[[ SUPPLIED ENTRIES, beginning ]]

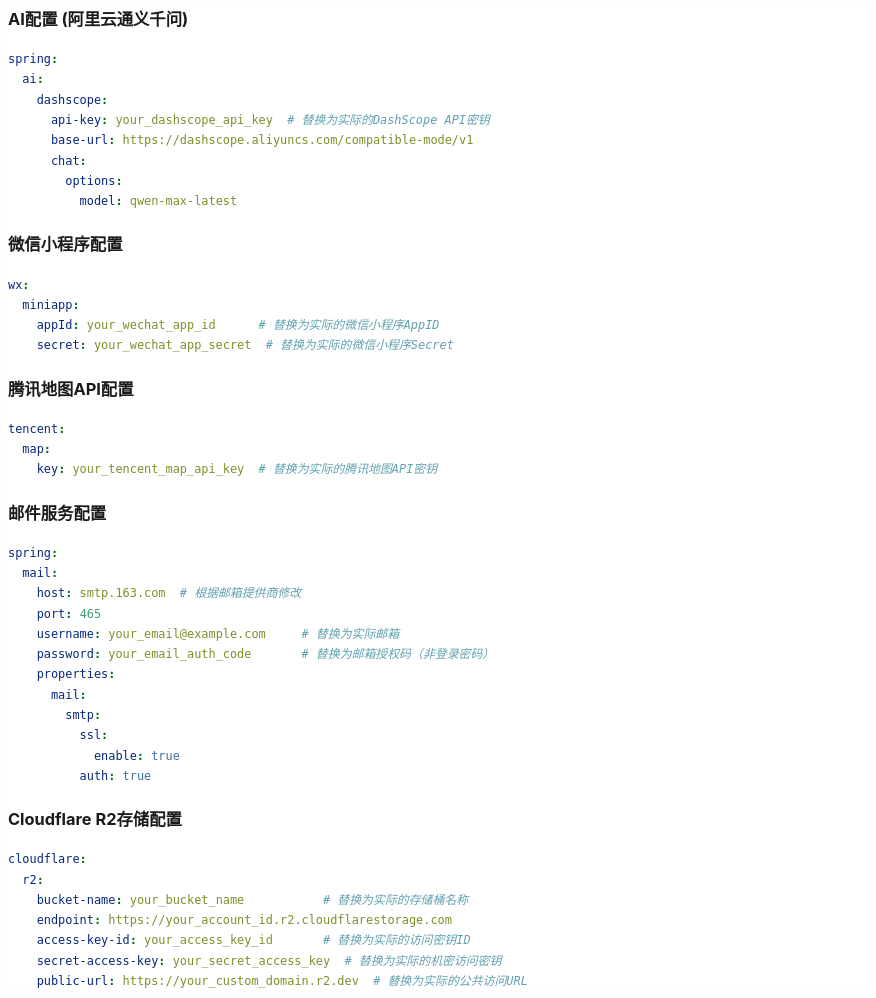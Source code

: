 ### AI配置 (阿里云通义千问)
```yaml
spring:
  ai:
    dashscope:
      api-key: your_dashscope_api_key  # 替换为实际的DashScope API密钥
      base-url: https://dashscope.aliyuncs.com/compatible-mode/v1
      chat:
        options:
          model: qwen-max-latest
```

### 微信小程序配置
```yaml
wx:
  miniapp:
    appId: your_wechat_app_id      # 替换为实际的微信小程序AppID
    secret: your_wechat_app_secret  # 替换为实际的微信小程序Secret
```

### 腾讯地图API配置
```yaml
tencent:
  map:
    key: your_tencent_map_api_key  # 替换为实际的腾讯地图API密钥
```

### 邮件服务配置
```yaml
spring:
  mail:
    host: smtp.163.com  # 根据邮箱提供商修改
    port: 465
    username: your_email@example.com     # 替换为实际邮箱
    password: your_email_auth_code       # 替换为邮箱授权码（非登录密码）
    properties:
      mail:
        smtp:
          ssl:
            enable: true
          auth: true
```

### Cloudflare R2存储配置
```yaml
cloudflare:
  r2:
    bucket-name: your_bucket_name           # 替换为实际的存储桶名称
    endpoint: https://your_account_id.r2.cloudflarestorage.com
    access-key-id: your_access_key_id       # 替换为实际的访问密钥ID
    secret-access-key: your_secret_access_key  # 替换为实际的机密访问密钥
    public-url: https://your_custom_domain.r2.dev  # 替换为实际的公共访问URL
```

[[ SUPPLIED ENTRIES, end ]]

- _TASK OBJECTIVE_:
If a line in the records includes the string "access", copy it.

- _WRITTEN SOLUTION_:
    access-key-id: your_access_key_id       # 替换为实际的访问密钥ID
    secret-access-key: your_secret_access_key  # 替换为实际的机密访问密钥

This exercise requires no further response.